Click here to go back to the main Table of Contents
This page includes:
- some foundational knowledge about digital preservation required for using Permafrost
- additional context for understanding official Permafrost documentation
- overview of TMU's Digital Preservation Program
- list of revelant / useful Permafrost documentation
"Digital Preservation refers to the series of managed activities necessary to ensure continued access to digital materials for as long as necessary." (from the Digital Preservation Coalition)
These actvities are technology-agnostic. It doesn't matter what software is used in these activities as long as it contributes to the ultimate goal of ensuring long-term access to digital materials. How does TMU conduct digital preservation? outlines TMU's current tools and protocols, but these are subject to change as new tools get released and best practices shift.
Scholars Portal Page for Permafrost: https://permafrost.scholarsportal.info/
Permafrost isn't a specific software or application. It's a package of different software and services provided by Scholars Portal as a subscription-based system with a base annual fee and additional charges for additional storage (by terabytes).
Clicking on the above diagram will take you to the image file where you can then download it and zoom in. You can edit this diagram in the Google Drive here: [REDACTED]
Note: Though DuraCloud is part of Permafrost, TMU does not actively use it in our workflows
For more info about the differences outlined in the diagram, see the Scholars Portal page on Preservation Service Comparison: https://learn.scholarsportal.info/all-guides/cloud/service-comparison/
Permafrost = digital preservation service provided by Scholars Portal that includes Archivematica and technical support for it
Archivematica = open source software which processes files into packages that conform to OAIS (not storage for packages)
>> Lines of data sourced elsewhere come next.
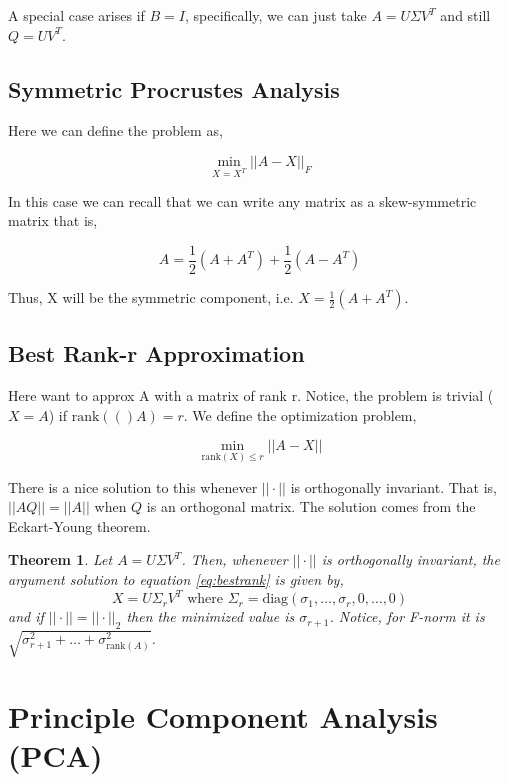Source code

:\documentclass[twoside]{article}
\newcommand\rank[1]{\text{rank}(#1)}
\newcommand\diag[1]{\text{diag}(#1)}
\newtheorem{theorem}{Theorem}[section]
\begin{document}
A special case arises if $B = I$, specifically, we can just take $A = U\Sigma V^T$ and still $Q=UV^T$.

\subsection{Symmetric Procrustes Analysis}

Here we can define the problem as,

\begin{equation}
\min_{X=X^T} ||A-X||_F
\end{equation}

In this case we can recall that we can write any matrix as a skew-symmetric matrix that is,

$$A = \frac{1}{2}(A+A^T)+\frac{1}{2}(A-A^T)$$

Thus, X will be the symmetric component, i.e. $X = \frac{1}{2}(A+A^T)$. 

\subsection{Best Rank-r Approximation}

Here want to approx A with a matrix of rank r. Notice, the problem is trivial ($X=A$) if $\rank(A)=r$. We define the optimization problem,

\begin{equation} \label{eq:bestrank}
\min_{\rank{X}\leq r} ||A-X||
\end{equation}

There is a nice solution to this whenever $||\cdot||$ is orthogonally invariant. That is, $||AQ||=||A||$ when $Q$ is an orthogonal matrix. The solution comes from the Eckart-Young theorem.

\begin{theorem}
Let $A = U\Sigma V^T$. Then, whenever $||\cdot||$ is orthogonally invariant, the argument solution to equation \ref{eq:bestrank} is given by,
$$ X = U\Sigma_rV^T \text{ where } \Sigma_r = \diag{\sigma_1,\dots,\sigma_r,0,\dots,0}$$
and if $||\cdot|| = ||\cdot||_2$ then the minimized value is $\sigma_{r+1}$. Notice, for F-norm it is $\sqrt{\sigma_{r+1}^2 +\dots+\sigma_{\rank{A}}^2}$.
\end{theorem}

\section{Principle Component Analysis (PCA)}
\end{document}
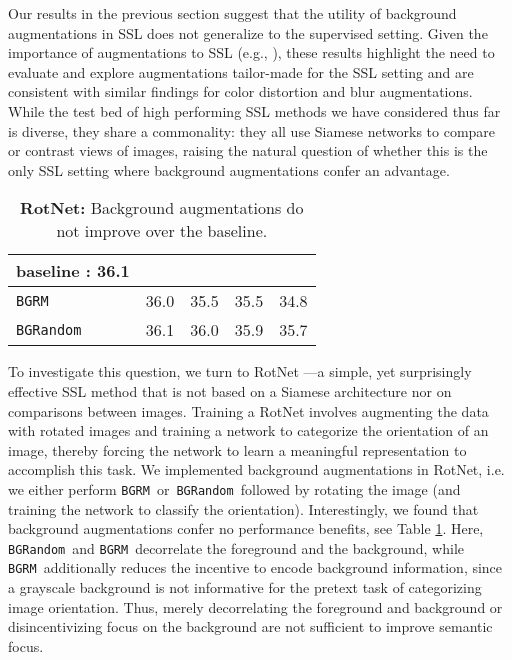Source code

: \documentclass[twoside,11pt]{article}
\newcommand{\bgrm}{\texttt{BG\textunderscore RM}}
\newcommand{\bgrand}{\texttt{BG\textunderscore Random}}
\begin{document}
Our results in the previous section suggest that the utility of background augmentations in SSL does not generalize to the supervised setting. Given the importance of augmentations to SSL (e.g., \citet{chen2020simple}), these results highlight the need to evaluate and explore augmentations tailor-made for the SSL setting and are consistent with
similar findings \citep{chen2020simple} for color distortion and blur augmentations. While the test bed of high performing SSL methods we have considered thus far is diverse, they share a commonality: they all use Siamese networks to compare or contrast views of images, raising the natural question of whether this is the only SSL setting where background augmentations confer an advantage.  

\begin{table}
    \centering
    \begin{tabular}{l|cccc}\toprule
        baseline : 36.1 &  &  &  & \\\midrule
        \bgrm  & 36.0 & 35.5 & 35.5 & 34.8 \\
        \bgrand & 36.1 & 36.0 & 35.9 & 35.7 \\\bottomrule
    \end{tabular}
    \caption{\textbf{RotNet:} Background augmentations do not improve over the baseline.}
    \label{tab:rotnet}
\end{table}

To investigate this question, we turn to RotNet \citep{gidaris2018unsupervised}---a simple, yet surprisingly effective SSL method that is not based on a Siamese architecture nor on comparisons between images. Training a RotNet involves augmenting the data with rotated images and training a network to categorize the orientation of an image, thereby forcing the network to learn a meaningful representation to accomplish this task. We implemented background augmentations in RotNet, i.e. we either perform \bgrm~or~\bgrand~followed by rotating the image (and training the network to classify the orientation). Interestingly, we found that background augmentations confer no performance benefits, see Table \ref{tab:rotnet}. Here, \bgrand~and \bgrm~decorrelate the foreground and the background, while \bgrm~additionally reduces the incentive to encode background information, since a grayscale background is not informative for the pretext task of categorizing image orientation. Thus, merely decorrelating the foreground and background or disincentivizing focus on the background are not sufficient to improve semantic focus.
\end{document}
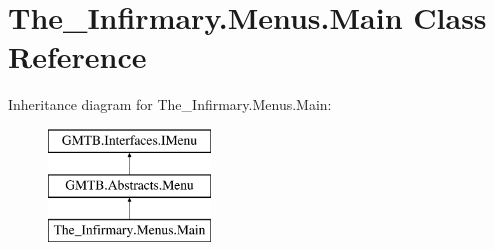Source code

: \hypertarget{class_the___infirmary_1_1_menus_1_1_main}{}\section{The\+\_\+\+Infirmary.\+Menus.\+Main Class Reference}
\label{class_the___infirmary_1_1_menus_1_1_main}
Inheritance diagram for The\+\_\+\+Infirmary.\+Menus.\+Main\+:\begin{figure}[H]
\begin{center}
\leavevmode
\includegraphics[height=3.000000cm]{class_the___infirmary_1_1_menus_1_1_main}
\end{center}
\end{figure}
OLRC = cloud storage used by Permafrost and paid for by TMU as a separate subscription (this is where packages are stored)
Horizon = access point for the OLRC, manages data as projects > containers > files
Permafrost project = specific project in Horizon set up by Scholars Portal for the Permafrost service
transfersource = name of specific container in Horizon (in the Permafrost project) which is connected to Archivematica
Globus = temporary storage service for tranferring files, also connected to Archivematica, not connected to the OLRC
The Reference Model for an Open Archival Information System (OAIS) is an ISO standard high-level conceptual model for creating and maintaining a digital repository / archive over a long period of time. The driving principle behind OAIS is that information objects (the material being archived) needs to remain "independently understandable" to your "designated community." In other words, whoever looks at these materials in the future should be able to use these materials without assistance from the original creators or the original archivists.
OAIS facilitates this using packages:
- SIP (Submission Information Package): the package submitted by the creator to the archive
- AIP (Archival Information Package): the package of digital object(s) and metadata that is meant for long-term storage
- DIP (Dissemination Information Package): derived from the AIP, the package that archives give to in response to a request, can contain things like access copies
These are really the key concepts you need to know for Permafrost purposes. To learn more about OAIS, see this article by the Canadian Heritage Information Network (CHIN): https://www.canada.ca/en/heritage-information-network/services/digital-preservation/open-archival-information-systems.html
OAIS is a high-level model and the specific way Archivematica applies OAIS can be confusing. This is a review of the terminology used by Archivematica and Permafrost documentation.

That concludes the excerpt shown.